Everything from the line containing "configurations into the country name" through the last line of the records must be returned verbatim, and nothing outside that range.
Segment Open
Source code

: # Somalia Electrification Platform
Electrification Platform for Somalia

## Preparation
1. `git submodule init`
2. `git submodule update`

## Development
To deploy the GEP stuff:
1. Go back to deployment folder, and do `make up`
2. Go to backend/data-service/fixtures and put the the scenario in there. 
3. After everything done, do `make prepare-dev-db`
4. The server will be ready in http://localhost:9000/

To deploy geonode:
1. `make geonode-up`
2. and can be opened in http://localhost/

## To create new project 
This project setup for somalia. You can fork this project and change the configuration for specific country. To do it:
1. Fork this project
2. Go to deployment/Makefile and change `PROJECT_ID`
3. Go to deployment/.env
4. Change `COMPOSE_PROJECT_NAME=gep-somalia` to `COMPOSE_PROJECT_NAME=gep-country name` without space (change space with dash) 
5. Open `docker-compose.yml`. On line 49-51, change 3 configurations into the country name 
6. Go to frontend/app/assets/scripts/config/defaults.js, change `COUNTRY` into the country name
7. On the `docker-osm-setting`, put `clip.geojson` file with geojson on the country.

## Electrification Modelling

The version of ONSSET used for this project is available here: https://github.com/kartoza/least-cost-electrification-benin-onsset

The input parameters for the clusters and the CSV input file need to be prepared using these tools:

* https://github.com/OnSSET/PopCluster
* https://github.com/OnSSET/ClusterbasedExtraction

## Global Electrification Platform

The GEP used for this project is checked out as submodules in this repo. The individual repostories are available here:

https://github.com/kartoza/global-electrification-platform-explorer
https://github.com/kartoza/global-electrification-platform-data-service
Segment Closed
* _Result_
5. Open `docker-compose.yml`. On line 49-51, change 3 configurations into the country name 
6. Go to frontend/app/assets/scripts/config/defaults.js, change `COUNTRY` into the country name
7. On the `docker-osm-setting`, put `clip.geojson` file with geojson on the country.

## Electrification Modelling

The version of ONSSET used for this project is available here: https://github.com/kartoza/least-cost-electrification-benin-onsset

The input parameters for the clusters and the CSV input file need to be prepared using these tools:

* https://github.com/OnSSET/PopCluster
* https://github.com/OnSSET/ClusterbasedExtraction

## Global Electrification Platform

The GEP used for this project is checked out as submodules in this repo. The individual repostories are available here:

https://github.com/kartoza/global-electrification-platform-explorer
https://github.com/kartoza/global-electrification-platform-data-service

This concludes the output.